We had Nicholas for the last two weeks only (he was on break). Turning our hacknight project into a real CTF was his intern project last year. His help at launch was more or less indispensable. Our scheduling was not discretionary.
I'm sure Stripe has a similar story.
We all agree, more careful spacing would be great. Oh well! :)
Level0 was fun, Level1 threw me immediately into "This looks like it's gonna suck". I know Git fairly well, but I don't know it that well. I poked at the shell script a bit, but I just ain't seeing it. It's also a lot harder to work on without the support of the easy benchmarking ability that was provided in Level0. How do I know if I'm actually improving.
Props in general, I just feel like Level1 was kind of a brick wall for me.
It's not calling the git command that's problematic, it's calling an external command at all. So you pretty much have to recode the hot part in another language, where you just manipulate buffers instead of piping stuff around.

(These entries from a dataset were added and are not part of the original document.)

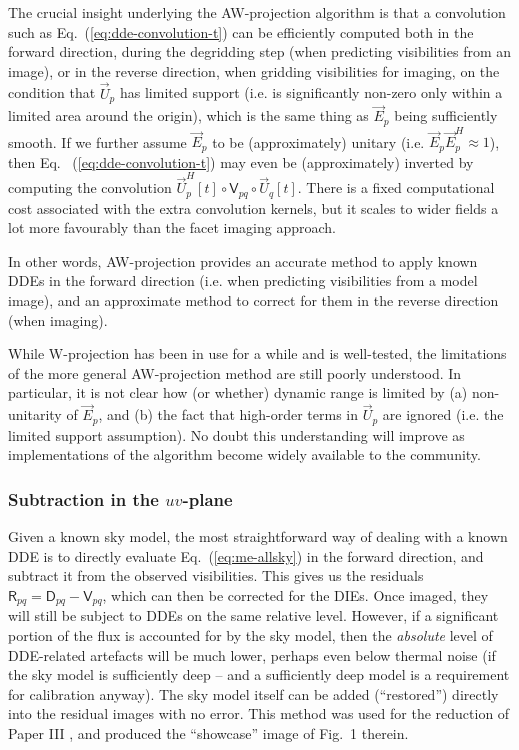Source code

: \documentclass{aa}
\newcommand{\herm}{H}
\newcommand{\jones}[2]{\vec {#1}_{#2}}
\newcommand{\jonesT}[2]{\vec {#1}^{\herm}_{#2}}
\newcommand{\coh}[2]{\mathsf{{#1}}_{{#2}}}
\begin{document}
The crucial insight underlying the AW-projection algorithm is that a convolution such as Eq.~(\ref{eq:dde-convolution-t}) can be efficiently computed both in the forward direction, during the degridding step (when predicting visibilities from an image), or in the reverse direction, when gridding visibilities for imaging, on the condition that $\jones{U}{p}$ has limited support (i.e. is significantly non-zero only within a limited area around the origin), which is the same thing as $\jones{E}{p}$ being sufficiently smooth. If we further assume $\jones{E}{p}$ to be (approximately) unitary (i.e. $\jones{E}{p}\jonesT{E}{p}\approx1$), then Eq. ~(\ref{eq:dde-convolution-t}) may even be (approximately) inverted by computing the convolution $\jonesT{U}{p}[t] \circ \coh{V}{pq} \circ \jones{U}{q}[t]$. There is a fixed computational cost associated with the extra convolution kernels, but it scales to wider fields a lot more favourably than the facet imaging approach.

In other words, AW-projection provides an accurate method to apply known DDEs in the forward direction (i.e. when predicting visibilities from a model image), and an approximate method to correct for them in the reverse direction (when imaging).

While W-projection has been in use for a while and is well-tested, the limitations of the more general AW-projection method are still poorly understood. In particular, it is not clear how (or whether) dynamic range is limited by (a) non-unitarity of $\jones{E}{p}$, and (b) the fact that high-order terms in $\jones{U}{p}$ are ignored (i.e. the limited support assumption). No doubt this understanding will improve as implementations of the algorithm become widely available to the community.

\subsubsection{Subtraction in the $uv$-plane\label{sec:subtraction-uv-plane}}

Given a known sky model, the most straightforward way of dealing with a known DDE is to directly evaluate Eq.~(\ref{eq:me-allsky}) in the forward direction, and subtract it from the observed visibilities. This gives us the residuals $\coh{R}{pq} = \coh{D}{pq} - \coh{V}{pq}$, which can then be corrected for the DIEs. Once imaged, they will still be subject to DDEs on the same relative level. However, if a significant portion of the flux is accounted for by the sky model, then the \emph{absolute} level of DDE-related artefacts will be much lower, perhaps even below thermal noise (if the sky model is sufficiently deep -- and a sufficiently deep model is a requirement for calibration anyway). The sky model itself can be added (``restored'') directly into the residual images with no error. This method was used for the reduction of Paper III \citep{RRIME3}, and produced the ``showcase'' image of Fig.~1 therein.
\end{document}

I did exactly that but my SHA-1 (in Ruby) is ending up different than Git's. Even weirder, when I take the header + body, and use an online SHA-1, I get a third and different value! (Not equal to git-hash-object nor to mine in Ruby). Is the body supposed to be modified to add LEDGER content?
Look again at Object Storage under the Git Objects link and you should get it, you're probably not quite matching what it does, it is a simple SHA1 so you're probably just missing one little part of the string to hash. You're on the right track - test getting the hashes to match first with git hash-object, but once you have done that you just need to solve it faster and recover when you discover that someone else got there first.
It is possible in ruby, that's what I used first, though the ref implementation is in ruby, so a single process may not cut it unless you are lucky. Keep trying too if you are solving it but not quite making it in time as you're competing against a variable time to complete on the other side.
The link to the git docs is fairly illuminating - there's only a very small part you need to understand. In particular, look at Object Storage under the Git Objects link.
It is a bit tricky because you're competing against random timings for the bot miners, but you need to mine before the bots do, so you need to speed up finding a commit hash, then do the commit. I hope that is useful without giving too much away.
Getting the following output when pushing my code:
remote: > Your submission has been placed in the queue.
remote: > Kicking off a build for your submission (running `./build.sh`).
remote: > `./build.sh` succeeded
remote: > Kicking off 3 trials. Here goes...
remote: > Started running Trial 0
remote: > Started running Trial 1
remote: > ERROR: There was an internal error scoring Trial 0. If this error persists, please let us know at email@example.com and include the following error token: err_3MRLt7sxWqqD4C
7fcfd3d..17d0e35 master -> master
My code looks to be working because the test ./test/harness says that tests pass.
Are we allowed to discuss solution here? Or everybody has to work out the results separately?
I don't know Ruby, but I can guess what it is doing basically:
1. Read a list of words from a file with an input path or a default path
2. Take the runtime input from the user with any number of words before carriage return (I guess the words are separated by spaces)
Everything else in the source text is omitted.